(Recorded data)
● ● ● ● ●

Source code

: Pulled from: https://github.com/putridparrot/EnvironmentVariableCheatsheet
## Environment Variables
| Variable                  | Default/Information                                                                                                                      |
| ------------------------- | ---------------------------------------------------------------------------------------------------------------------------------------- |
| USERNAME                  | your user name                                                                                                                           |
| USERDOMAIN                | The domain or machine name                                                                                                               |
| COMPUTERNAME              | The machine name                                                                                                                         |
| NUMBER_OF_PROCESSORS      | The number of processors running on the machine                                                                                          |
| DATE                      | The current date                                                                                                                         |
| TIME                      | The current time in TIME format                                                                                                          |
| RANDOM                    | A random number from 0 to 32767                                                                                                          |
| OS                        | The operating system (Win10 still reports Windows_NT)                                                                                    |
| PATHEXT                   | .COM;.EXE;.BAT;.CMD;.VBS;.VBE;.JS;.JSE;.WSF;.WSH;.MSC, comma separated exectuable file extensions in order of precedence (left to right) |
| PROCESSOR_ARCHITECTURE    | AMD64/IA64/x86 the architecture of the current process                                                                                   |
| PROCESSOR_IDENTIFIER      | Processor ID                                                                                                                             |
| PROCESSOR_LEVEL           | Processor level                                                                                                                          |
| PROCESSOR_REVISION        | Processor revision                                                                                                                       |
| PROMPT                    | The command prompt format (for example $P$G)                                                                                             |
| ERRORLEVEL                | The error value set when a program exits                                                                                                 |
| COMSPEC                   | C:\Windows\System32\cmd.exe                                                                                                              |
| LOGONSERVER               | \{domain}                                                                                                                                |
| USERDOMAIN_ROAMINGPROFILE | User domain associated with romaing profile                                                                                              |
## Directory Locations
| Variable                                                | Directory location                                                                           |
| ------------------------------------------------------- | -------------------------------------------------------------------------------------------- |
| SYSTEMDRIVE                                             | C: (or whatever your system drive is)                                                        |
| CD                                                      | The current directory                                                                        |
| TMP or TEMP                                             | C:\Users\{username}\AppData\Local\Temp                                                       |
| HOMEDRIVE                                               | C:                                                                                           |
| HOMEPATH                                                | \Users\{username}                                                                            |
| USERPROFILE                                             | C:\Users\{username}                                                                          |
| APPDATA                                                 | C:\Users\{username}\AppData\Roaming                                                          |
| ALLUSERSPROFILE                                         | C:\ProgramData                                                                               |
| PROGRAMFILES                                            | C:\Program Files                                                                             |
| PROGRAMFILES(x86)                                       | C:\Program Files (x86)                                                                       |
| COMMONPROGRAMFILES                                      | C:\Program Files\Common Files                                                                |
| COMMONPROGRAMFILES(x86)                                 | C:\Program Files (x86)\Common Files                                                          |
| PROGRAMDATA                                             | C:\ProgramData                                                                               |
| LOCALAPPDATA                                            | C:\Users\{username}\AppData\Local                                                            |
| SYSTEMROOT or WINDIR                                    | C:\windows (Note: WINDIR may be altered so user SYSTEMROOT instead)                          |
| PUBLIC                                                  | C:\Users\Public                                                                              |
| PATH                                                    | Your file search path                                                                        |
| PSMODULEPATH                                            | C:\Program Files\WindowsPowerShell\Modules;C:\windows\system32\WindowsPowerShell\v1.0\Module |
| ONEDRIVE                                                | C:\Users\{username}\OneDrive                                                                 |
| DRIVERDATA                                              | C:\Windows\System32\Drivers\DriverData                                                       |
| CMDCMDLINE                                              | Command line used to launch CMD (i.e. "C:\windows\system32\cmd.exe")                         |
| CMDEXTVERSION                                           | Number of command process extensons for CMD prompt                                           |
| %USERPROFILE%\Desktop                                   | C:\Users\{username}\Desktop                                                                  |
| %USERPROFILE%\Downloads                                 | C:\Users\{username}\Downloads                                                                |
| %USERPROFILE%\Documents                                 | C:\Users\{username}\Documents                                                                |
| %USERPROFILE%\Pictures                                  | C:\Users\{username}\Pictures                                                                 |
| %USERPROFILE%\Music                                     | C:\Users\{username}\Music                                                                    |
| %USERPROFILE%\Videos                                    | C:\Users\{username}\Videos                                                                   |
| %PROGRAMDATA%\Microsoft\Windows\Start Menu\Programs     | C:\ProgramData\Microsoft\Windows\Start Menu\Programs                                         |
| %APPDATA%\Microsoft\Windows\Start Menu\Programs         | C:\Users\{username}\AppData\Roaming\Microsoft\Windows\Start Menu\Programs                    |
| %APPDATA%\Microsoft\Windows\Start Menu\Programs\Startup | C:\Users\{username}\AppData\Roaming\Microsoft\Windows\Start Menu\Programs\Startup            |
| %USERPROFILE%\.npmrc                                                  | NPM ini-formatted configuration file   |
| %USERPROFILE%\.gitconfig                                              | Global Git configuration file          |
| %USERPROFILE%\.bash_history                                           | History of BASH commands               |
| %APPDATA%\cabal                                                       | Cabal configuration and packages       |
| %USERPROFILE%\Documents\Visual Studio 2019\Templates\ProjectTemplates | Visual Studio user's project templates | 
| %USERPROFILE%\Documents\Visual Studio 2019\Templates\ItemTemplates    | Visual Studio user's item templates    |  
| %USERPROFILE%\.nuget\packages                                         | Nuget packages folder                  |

● ● ● ● ●

_Aim of the exercise_
Nothing may be omitted; retype every record exactly.

_Exercise solution_
Source code

: Pulled from: https://github.com/putridparrot/EnvironmentVariableCheatsheet
## Environment Variables
| Variable                  | Default/Information                                                                                                                      |
| ------------------------- | ---------------------------------------------------------------------------------------------------------------------------------------- |
| USERNAME                  | your user name                                                                                                                           |
| USERDOMAIN                | The domain or machine name                                                                                                               |
| COMPUTERNAME              | The machine name                                                                                                                         |
| NUMBER_OF_PROCESSORS      | The number of processors running on the machine                                                                                          |
| DATE                      | The current date                                                                                                                         |
| TIME                      | The current time in TIME format                                                                                                          |
| RANDOM                    | A random number from 0 to 32767                                                                                                          |
| OS                        | The operating system (Win10 still reports Windows_NT)                                                                                    |
| PATHEXT                   | .COM;.EXE;.BAT;.CMD;.VBS;.VBE;.JS;.JSE;.WSF;.WSH;.MSC, comma separated exectuable file extensions in order of precedence (left to right) |
| PROCESSOR_ARCHITECTURE    | AMD64/IA64/x86 the architecture of the current process                                                                                   |
| PROCESSOR_IDENTIFIER      | Processor ID                                                                                                                             |
| PROCESSOR_LEVEL           | Processor level                                                                                                                          |
| PROCESSOR_REVISION        | Processor revision                                                                                                                       |
| PROMPT                    | The command prompt format (for example $P$G)                                                                                             |
| ERRORLEVEL                | The error value set when a program exits                                                                                                 |
| COMSPEC                   | C:\Windows\System32\cmd.exe                                                                                                              |
| LOGONSERVER               | \{domain}                                                                                                                                |
| USERDOMAIN_ROAMINGPROFILE | User domain associated with romaing profile                                                                                              |
## Directory Locations
| Variable                                                | Directory location                                                                           |
| ------------------------------------------------------- | -------------------------------------------------------------------------------------------- |
| SYSTEMDRIVE                                             | C: (or whatever your system drive is)                                                        |
| CD                                                      | The current directory                                                                        |
| TMP or TEMP                                             | C:\Users\{username}\AppData\Local\Temp                                                       |
| HOMEDRIVE                                               | C:                                                                                           |
| HOMEPATH                                                | \Users\{username}                                                                            |
| USERPROFILE                                             | C:\Users\{username}                                                                          |
| APPDATA                                                 | C:\Users\{username}\AppData\Roaming                                                          |
| ALLUSERSPROFILE                                         | C:\ProgramData                                                                               |
| PROGRAMFILES                                            | C:\Program Files                                                                             |
| PROGRAMFILES(x86)                                       | C:\Program Files (x86)                                                                       |
| COMMONPROGRAMFILES                                      | C:\Program Files\Common Files                                                                |
| COMMONPROGRAMFILES(x86)                                 | C:\Program Files (x86)\Common Files                                                          |
| PROGRAMDATA                                             | C:\ProgramData                                                                               |
| LOCALAPPDATA                                            | C:\Users\{username}\AppData\Local                                                            |
| SYSTEMROOT or WINDIR                                    | C:\windows (Note: WINDIR may be altered so user SYSTEMROOT instead)                          |
| PUBLIC                                                  | C:\Users\Public                                                                              |
| PATH                                                    | Your file search path                                                                        |
| PSMODULEPATH                                            | C:\Program Files\WindowsPowerShell\Modules;C:\windows\system32\WindowsPowerShell\v1.0\Module |
| ONEDRIVE                                                | C:\Users\{username}\OneDrive                                                                 |
| DRIVERDATA                                              | C:\Windows\System32\Drivers\DriverData                                                       |
| CMDCMDLINE                                              | Command line used to launch CMD (i.e. "C:\windows\system32\cmd.exe")                         |
| CMDEXTVERSION                                           | Number of command process extensons for CMD prompt                                           |
| %USERPROFILE%\Desktop                                   | C:\Users\{username}\Desktop                                                                  |
| %USERPROFILE%\Downloads                                 | C:\Users\{username}\Downloads                                                                |
| %USERPROFILE%\Documents                                 | C:\Users\{username}\Documents                                                                |
| %USERPROFILE%\Pictures                                  | C:\Users\{username}\Pictures                                                                 |
| %USERPROFILE%\Music                                     | C:\Users\{username}\Music                                                                    |
| %USERPROFILE%\Videos                                    | C:\Users\{username}\Videos                                                                   |
| %PROGRAMDATA%\Microsoft\Windows\Start Menu\Programs     | C:\ProgramData\Microsoft\Windows\Start Menu\Programs                                         |
| %APPDATA%\Microsoft\Windows\Start Menu\Programs         | C:\Users\{username}\AppData\Roaming\Microsoft\Windows\Start Menu\Programs                    |
| %APPDATA%\Microsoft\Windows\Start Menu\Programs\Startup | C:\Users\{username}\AppData\Roaming\Microsoft\Windows\Start Menu\Programs\Startup            |
| %USERPROFILE%\.npmrc                                                  | NPM ini-formatted configuration file   |
| %USERPROFILE%\.gitconfig                                              | Global Git configuration file          |
| %USERPROFILE%\.bash_history                                           | History of BASH commands               |
| %APPDATA%\cabal                                                       | Cabal configuration and packages       |
| %USERPROFILE%\Documents\Visual Studio 2019\Templates\ProjectTemplates | Visual Studio user's project templates | 
| %USERPROFILE%\Documents\Visual Studio 2019\Templates\ItemTemplates    | Visual Studio user's item templates    |  
| %USERPROFILE%\.nuget\packages                                         | Nuget packages folder                  |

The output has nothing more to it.